Rabbi Dr. Abraham J. Twerski had a poster in his office of a dog standing between two fire hydrants and the caption read, “Decisions, decisions…”

Wise Rabbi Twersky would also recount how a chassid once turned to his rebbe and inquired as to how he could best make decisions. The rebbe responded by advising that he watch a tightrope walker. If the high-wire artist leans too far to one side, he will immediately lean to the other side to compensate, so that he can balance himself out.

Expanding upon this image, Rabbi Twerski explained that most of our desires come from our animalistic traits; therefore, the first thing that one should do is think why one should not do what they desire in order to achieve an even balance.
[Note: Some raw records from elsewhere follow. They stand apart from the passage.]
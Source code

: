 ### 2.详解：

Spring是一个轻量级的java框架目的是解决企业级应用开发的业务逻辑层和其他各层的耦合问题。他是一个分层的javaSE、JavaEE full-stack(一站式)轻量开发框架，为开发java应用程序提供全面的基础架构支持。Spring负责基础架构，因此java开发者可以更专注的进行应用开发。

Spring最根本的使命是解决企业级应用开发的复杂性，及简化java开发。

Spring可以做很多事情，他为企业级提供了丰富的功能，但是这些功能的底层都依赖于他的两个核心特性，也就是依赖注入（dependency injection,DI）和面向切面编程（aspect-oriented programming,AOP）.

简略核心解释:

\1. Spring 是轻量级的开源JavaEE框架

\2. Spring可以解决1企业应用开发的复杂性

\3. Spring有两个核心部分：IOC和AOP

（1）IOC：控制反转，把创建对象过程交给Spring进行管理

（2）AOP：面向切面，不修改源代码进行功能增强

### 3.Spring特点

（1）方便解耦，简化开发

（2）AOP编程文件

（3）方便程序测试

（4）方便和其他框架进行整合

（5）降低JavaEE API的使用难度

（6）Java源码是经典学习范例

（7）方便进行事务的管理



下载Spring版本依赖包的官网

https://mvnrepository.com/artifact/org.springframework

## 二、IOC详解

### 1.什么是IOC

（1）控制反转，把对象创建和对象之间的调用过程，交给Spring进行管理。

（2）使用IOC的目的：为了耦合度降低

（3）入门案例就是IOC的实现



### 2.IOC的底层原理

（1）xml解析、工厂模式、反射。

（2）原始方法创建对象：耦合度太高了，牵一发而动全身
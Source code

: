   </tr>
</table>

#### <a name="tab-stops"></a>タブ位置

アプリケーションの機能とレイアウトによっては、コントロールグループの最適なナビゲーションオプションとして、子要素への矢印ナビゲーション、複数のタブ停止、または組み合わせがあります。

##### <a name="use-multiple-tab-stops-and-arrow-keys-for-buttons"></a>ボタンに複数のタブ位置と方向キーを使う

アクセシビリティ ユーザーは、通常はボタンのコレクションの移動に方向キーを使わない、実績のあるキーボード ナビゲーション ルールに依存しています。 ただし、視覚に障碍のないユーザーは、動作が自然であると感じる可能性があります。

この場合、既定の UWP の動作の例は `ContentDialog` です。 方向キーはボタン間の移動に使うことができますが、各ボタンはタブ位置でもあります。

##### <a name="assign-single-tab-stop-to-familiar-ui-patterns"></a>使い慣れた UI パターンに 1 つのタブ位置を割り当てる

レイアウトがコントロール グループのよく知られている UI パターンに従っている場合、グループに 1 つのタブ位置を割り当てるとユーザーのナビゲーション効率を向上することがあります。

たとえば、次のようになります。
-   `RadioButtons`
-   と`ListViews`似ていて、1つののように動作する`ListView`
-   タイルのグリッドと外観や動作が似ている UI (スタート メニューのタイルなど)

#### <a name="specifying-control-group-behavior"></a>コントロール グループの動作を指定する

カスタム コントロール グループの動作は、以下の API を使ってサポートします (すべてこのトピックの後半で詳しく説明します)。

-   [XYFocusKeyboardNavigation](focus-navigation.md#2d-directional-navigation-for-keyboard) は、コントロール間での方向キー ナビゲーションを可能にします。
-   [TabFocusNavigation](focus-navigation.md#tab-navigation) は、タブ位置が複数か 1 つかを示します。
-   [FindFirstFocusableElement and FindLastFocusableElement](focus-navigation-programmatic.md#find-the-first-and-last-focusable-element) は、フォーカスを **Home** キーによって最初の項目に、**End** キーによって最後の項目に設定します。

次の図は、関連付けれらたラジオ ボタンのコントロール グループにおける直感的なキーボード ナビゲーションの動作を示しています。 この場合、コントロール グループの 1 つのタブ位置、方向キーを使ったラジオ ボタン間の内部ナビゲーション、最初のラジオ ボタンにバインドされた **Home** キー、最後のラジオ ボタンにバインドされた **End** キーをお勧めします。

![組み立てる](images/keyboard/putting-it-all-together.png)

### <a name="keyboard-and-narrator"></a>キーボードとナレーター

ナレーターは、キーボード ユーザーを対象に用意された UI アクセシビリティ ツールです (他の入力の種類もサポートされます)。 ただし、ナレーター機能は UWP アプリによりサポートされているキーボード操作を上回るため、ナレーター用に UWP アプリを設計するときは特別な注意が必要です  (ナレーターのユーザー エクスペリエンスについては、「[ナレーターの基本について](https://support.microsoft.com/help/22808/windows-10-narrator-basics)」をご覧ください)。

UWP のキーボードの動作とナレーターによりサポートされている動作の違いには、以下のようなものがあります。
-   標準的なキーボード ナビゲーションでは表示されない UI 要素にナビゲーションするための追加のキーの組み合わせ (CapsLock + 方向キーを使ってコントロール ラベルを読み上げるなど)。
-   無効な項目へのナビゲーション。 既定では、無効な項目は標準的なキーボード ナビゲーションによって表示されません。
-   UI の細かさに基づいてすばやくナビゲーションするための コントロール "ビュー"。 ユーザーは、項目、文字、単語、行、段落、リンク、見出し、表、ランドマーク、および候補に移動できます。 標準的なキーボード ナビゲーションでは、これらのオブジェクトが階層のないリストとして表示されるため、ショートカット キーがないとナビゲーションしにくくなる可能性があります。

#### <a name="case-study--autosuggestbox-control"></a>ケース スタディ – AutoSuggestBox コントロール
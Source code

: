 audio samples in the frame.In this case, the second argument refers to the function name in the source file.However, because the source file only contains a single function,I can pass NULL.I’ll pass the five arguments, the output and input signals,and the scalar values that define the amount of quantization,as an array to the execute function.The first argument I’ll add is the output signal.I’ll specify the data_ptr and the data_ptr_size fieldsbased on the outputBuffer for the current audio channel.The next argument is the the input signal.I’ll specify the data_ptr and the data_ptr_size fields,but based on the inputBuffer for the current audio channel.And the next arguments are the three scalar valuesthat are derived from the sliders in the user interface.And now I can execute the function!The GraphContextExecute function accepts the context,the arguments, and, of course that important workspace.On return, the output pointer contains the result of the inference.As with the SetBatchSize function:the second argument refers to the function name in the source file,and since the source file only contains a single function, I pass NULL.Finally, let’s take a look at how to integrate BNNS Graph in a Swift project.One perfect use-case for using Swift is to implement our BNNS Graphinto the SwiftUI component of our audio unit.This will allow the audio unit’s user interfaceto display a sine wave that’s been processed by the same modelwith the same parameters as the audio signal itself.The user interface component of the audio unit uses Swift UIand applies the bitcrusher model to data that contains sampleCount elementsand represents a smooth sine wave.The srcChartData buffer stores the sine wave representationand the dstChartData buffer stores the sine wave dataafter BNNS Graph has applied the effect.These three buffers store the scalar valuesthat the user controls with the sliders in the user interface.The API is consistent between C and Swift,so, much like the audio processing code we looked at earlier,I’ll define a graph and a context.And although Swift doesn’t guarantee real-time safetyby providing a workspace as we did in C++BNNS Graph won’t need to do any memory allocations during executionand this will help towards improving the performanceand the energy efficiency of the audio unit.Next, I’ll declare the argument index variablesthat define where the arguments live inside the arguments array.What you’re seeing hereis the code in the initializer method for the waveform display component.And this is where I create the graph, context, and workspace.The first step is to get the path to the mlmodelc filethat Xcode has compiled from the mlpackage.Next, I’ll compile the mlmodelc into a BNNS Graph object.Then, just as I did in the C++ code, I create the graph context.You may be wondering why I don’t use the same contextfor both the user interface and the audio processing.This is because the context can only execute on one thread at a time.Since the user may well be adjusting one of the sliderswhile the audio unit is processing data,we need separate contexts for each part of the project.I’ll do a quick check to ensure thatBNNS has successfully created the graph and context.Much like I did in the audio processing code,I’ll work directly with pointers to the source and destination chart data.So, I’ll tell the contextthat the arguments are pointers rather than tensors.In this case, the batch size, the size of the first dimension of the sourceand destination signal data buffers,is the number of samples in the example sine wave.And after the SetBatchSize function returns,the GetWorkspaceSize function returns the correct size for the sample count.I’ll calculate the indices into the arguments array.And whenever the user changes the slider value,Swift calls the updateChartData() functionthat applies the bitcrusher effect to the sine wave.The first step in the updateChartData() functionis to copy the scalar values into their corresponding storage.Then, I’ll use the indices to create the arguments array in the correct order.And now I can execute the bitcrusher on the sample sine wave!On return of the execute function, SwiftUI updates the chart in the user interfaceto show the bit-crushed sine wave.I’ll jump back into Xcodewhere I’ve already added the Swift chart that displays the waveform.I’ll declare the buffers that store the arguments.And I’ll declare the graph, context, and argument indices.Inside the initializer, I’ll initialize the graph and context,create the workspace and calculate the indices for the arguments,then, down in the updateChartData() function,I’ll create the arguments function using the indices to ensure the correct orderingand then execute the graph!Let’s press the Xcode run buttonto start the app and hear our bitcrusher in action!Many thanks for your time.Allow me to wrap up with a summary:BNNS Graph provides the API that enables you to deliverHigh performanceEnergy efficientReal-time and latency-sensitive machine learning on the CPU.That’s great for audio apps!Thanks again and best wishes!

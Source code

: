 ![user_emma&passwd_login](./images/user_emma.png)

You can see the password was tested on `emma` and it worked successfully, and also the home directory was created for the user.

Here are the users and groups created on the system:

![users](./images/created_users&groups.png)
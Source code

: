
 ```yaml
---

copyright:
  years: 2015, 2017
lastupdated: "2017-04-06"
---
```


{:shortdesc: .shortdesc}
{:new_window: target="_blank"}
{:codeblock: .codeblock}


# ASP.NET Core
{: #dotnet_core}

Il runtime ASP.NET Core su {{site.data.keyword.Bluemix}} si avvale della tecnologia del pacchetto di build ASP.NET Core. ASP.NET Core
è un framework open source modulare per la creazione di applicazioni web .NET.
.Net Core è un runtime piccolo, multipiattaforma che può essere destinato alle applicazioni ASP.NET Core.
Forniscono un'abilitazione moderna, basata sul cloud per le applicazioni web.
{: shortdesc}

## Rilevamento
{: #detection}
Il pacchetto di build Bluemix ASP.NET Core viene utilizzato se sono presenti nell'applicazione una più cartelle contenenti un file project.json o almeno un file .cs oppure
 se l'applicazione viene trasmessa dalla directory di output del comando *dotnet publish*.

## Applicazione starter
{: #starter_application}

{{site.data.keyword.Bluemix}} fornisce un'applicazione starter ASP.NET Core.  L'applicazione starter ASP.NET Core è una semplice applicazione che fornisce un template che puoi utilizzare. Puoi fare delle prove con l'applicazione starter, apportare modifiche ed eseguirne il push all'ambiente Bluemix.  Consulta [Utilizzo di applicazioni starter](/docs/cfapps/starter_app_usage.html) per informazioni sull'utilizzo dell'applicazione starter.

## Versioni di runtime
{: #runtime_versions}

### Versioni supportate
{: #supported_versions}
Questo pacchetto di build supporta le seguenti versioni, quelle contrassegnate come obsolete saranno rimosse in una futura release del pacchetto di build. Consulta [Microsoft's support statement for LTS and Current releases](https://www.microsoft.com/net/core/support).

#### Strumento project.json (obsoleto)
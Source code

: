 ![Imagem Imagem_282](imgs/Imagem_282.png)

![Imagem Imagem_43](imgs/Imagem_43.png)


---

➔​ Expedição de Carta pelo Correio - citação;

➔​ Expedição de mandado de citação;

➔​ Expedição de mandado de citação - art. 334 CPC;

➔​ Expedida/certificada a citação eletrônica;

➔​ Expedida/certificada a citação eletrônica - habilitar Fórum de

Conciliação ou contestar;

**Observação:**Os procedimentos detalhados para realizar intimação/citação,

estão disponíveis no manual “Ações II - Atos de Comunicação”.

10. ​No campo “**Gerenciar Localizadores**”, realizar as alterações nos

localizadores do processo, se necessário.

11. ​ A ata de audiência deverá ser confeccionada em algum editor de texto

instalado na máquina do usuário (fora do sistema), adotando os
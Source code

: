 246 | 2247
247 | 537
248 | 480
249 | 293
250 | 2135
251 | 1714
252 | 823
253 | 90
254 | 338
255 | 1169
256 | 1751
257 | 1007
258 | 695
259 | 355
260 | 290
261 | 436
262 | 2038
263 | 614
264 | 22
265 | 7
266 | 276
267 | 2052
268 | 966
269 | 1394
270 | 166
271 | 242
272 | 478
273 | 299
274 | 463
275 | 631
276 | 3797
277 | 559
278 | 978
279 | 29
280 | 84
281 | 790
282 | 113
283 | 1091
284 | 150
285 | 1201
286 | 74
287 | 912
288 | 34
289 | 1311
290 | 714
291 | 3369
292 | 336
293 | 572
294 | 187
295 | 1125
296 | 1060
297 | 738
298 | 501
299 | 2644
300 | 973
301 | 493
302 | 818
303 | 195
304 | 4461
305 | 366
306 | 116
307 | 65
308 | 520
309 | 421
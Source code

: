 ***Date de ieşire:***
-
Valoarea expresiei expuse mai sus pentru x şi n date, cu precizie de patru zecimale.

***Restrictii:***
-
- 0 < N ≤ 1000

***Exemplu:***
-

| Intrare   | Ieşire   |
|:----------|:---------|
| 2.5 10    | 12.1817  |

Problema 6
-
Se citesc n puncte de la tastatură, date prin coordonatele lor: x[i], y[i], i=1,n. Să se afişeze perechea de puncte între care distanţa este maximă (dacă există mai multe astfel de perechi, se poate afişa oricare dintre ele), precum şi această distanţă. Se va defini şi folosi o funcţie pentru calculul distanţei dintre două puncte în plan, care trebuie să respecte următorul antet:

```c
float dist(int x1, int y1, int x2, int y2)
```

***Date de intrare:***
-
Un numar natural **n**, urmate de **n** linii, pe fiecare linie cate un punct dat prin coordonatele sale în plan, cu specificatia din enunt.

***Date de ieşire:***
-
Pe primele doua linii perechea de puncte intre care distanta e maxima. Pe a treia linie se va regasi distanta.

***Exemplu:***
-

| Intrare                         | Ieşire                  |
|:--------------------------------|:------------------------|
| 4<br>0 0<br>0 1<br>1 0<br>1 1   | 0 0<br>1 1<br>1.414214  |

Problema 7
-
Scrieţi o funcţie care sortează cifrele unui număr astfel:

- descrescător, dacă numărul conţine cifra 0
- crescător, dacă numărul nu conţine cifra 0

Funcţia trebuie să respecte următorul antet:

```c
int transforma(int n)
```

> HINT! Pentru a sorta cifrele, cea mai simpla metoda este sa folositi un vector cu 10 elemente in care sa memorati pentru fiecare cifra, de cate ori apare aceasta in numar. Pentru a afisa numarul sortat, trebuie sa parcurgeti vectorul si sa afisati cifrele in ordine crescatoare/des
This connects with an issue that we raised in our previous column: Every decision that a person makes, Rav Dessler taught, no matter how small, will impact upon one’s future decisions and that of their offspring and indeed the entire world.

I was seriously contemplating this idea as I was walking to an appointment this week. Along the way I saw an enormous cockroach stuck on its back, its six legs doing a crazy dance – which was totally ineffective – to get back on its feet. Normally such a sight would not merit a single synapse of my thought. But as Rav Dessler’s words were very much on my mind, I stopped and reflected. Never being a great admirer of cockroaches, it was already commendable that I did not crush it and put it out of its misery. But more significantly, I did not continue on my way, as I pondered how this decision would make a difference to the world.

This was going to take motivation, so I called upon my best friend – my imagination. Presto! We had it.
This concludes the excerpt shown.